My thanks to Cam Hutchinson for supporting this creation. Cheers DJW

Thursday, April 10, 2008

Sneaks of San Francisco

A study released has shown a group of monkeys were more successful picking stocks than a group of brokers which might explain the Maple Leafs hiring of Jane Goodall.

With 3 of 6 Canadian hockey teams making the playoffs the race for the Cup is either half full or half empty.

CBC has announced the cancellation of the Royal Canadian Air Farce saying they just couldn’t write anything funnier than watching the Leafs.

Top 3 signs your pitcher and catcher had a fight during spring training

#3 Pitcher throws a slider down and away during a pitchout

#2 Catcher argues with the umpire on a called strike

#1 Every sign from the catcher is 1 finger

After receiving a broken leg during a charity game between Juno participants and NHL Old-timers, musician Michael Hollett says in retrospect he shouldn’t have worn an Oilers Jersey.

Portland Trailblazers injured center Greg Oden was criticized for playing a pick-up game with his beer league buddies with management saying they didn’t care how many of the Knicks were his friends.

I’m saying it was March Madness that made me pick Tampa Bay as my AL East pennant winner.

Watching the NY Yankees lose 2 straight to Tampa Bay makes me wonder how long until the Yankees recall Billy Crystal.

The Cincinnati Bengals are releasing players with a history of legal troubles and say they will look at future players who pass a morality bar and not start gunfights in one.

With so many NFL players being charged with crimes in the off season the ankle monitoring devise is now the latest must have piece of Bling.

Kobe Bryant says he will start swearing in a foreign language to avoid getting technical fouls and the first language he will attempt is English.

The biggest concern for China is not that protesters will try to extinguish the Olympic torch but that the air quality in Beijing will put it out.

Due to anti-US sentiments around the world the US Olympic Committee has replaced their usual clothing supplier Roots with one that has better flame retardant properties.

The coach of the Greek weightlifting team has blamed China for supplying supplements laced with steroids instead of the requested lead and mercury.

The name of the Olympic torch relay has now been changed to the 137,000 kilometre dash.

Not sure they wanted it that way but watching who would be the winner of the NHL Lottery pick turned out to be a real page turner.

A report from Environment Canada says over 1700 Canadian towns have water that is undrinkable but hockey fans in Toronto are still being asked to swallow the Maple Leafs Kool Aid.

The hockey playoffs are upon us or as Gillette Razors call it, the Dark Ages.

One of the reasons Edmonton and Chicago failed to make the playoffs is they don’t have enough players that can grow the required beard.

In an effort to stop the Olympic Flame from being extinguished China has ordered a new vehicle similar to the Popemobile to be called the Torchtank.


The Olympic Torch run had a retro look as the whole process turned into an episode of the Sneaks of San Francisco.

Once again NHL teams are trying to hide injuries with the Minnesota Wild saying defense man Nick Schultz’s appendectomy will leave him operating at less than 100%.

The Chinese have revised the qualifications for Olympic torch bearers with the new standards being the runner must race faster, hold the torch higher and be stronger than the person trying to take it out of their hands.

Researchers have discovered traits in men that can tell if they want a casual relationship.

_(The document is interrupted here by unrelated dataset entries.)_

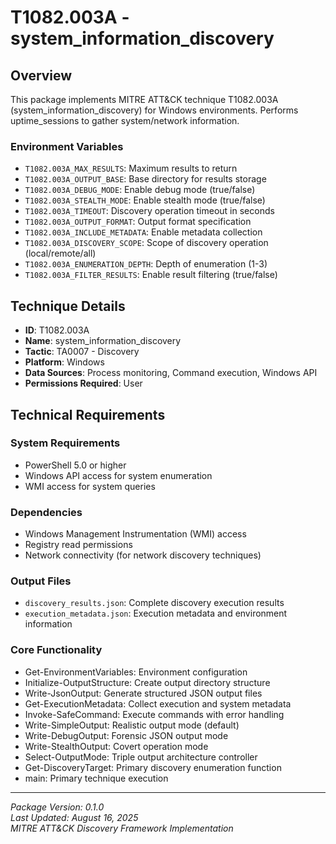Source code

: # T1082.003A - system_information_discovery

## Overview
This package implements MITRE ATT&CK technique T1082.003A (system_information_discovery) for Windows environments. Performs uptime_sessions to gather system/network information.

### Environment Variables

- `T1082.003A_MAX_RESULTS`: Maximum results to return
- `T1082.003A_OUTPUT_BASE`: Base directory for results storage
- `T1082.003A_DEBUG_MODE`: Enable debug mode (true/false)
- `T1082.003A_STEALTH_MODE`: Enable stealth mode (true/false)
- `T1082.003A_TIMEOUT`: Discovery operation timeout in seconds
- `T1082.003A_OUTPUT_FORMAT`: Output format specification
- `T1082.003A_INCLUDE_METADATA`: Enable metadata collection
- `T1082.003A_DISCOVERY_SCOPE`: Scope of discovery operation (local/remote/all)
- `T1082.003A_ENUMERATION_DEPTH`: Depth of enumeration (1-3)
- `T1082.003A_FILTER_RESULTS`: Enable result filtering (true/false)

## Technique Details
- **ID**: T1082.003A
- **Name**: system_information_discovery
- **Tactic**: TA0007 - Discovery
- **Platform**: Windows
- **Data Sources**: Process monitoring, Command execution, Windows API
- **Permissions Required**: User

## Technical Requirements

### System Requirements

- PowerShell 5.0 or higher
- Windows API access for system enumeration
- WMI access for system queries

### Dependencies

- Windows Management Instrumentation (WMI) access
- Registry read permissions
- Network connectivity (for network discovery techniques)

### Output Files
- `discovery_results.json`: Complete discovery execution results
- `execution_metadata.json`: Execution metadata and environment information

### Core Functionality

- Get-EnvironmentVariables: Environment configuration
- Initialize-OutputStructure: Create output directory structure
- Write-JsonOutput: Generate structured JSON output files
- Get-ExecutionMetadata: Collect execution and system metadata
- Invoke-SafeCommand: Execute commands with error handling
- Write-SimpleOutput: Realistic output mode (default)
- Write-DebugOutput: Forensic JSON output mode
- Write-StealthOutput: Covert operation mode
- Select-OutputMode: Triple output architecture controller
- Get-DiscoveryTarget: Primary discovery enumeration function
- main: Primary technique execution

---
*Package Version: 0.1.0*  
*Last Updated: August 16, 2025*  
*MITRE ATT&CK Discovery Framework Implementation*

This includes a masculine appearance, enjoyment of sporting events and being male.

The talk this week was all about exit strategies as golfers scrambled to find a way to avoid Tiger at the Masters.

Representatives of the major Canadian Banks attended a meeting with officials of Maple Leaf Sports and Entertainment to discover how after years of losses they can still record obscene profits.

The NHL has cautioned teams against unacceptable behaviour including scrums after the whistle, cheap shots and allowing a Canadian team to be in the finals.

The Montreal Canadians have sequestered the players in a Motel saying it takes away the distractions created by wives and mistresses.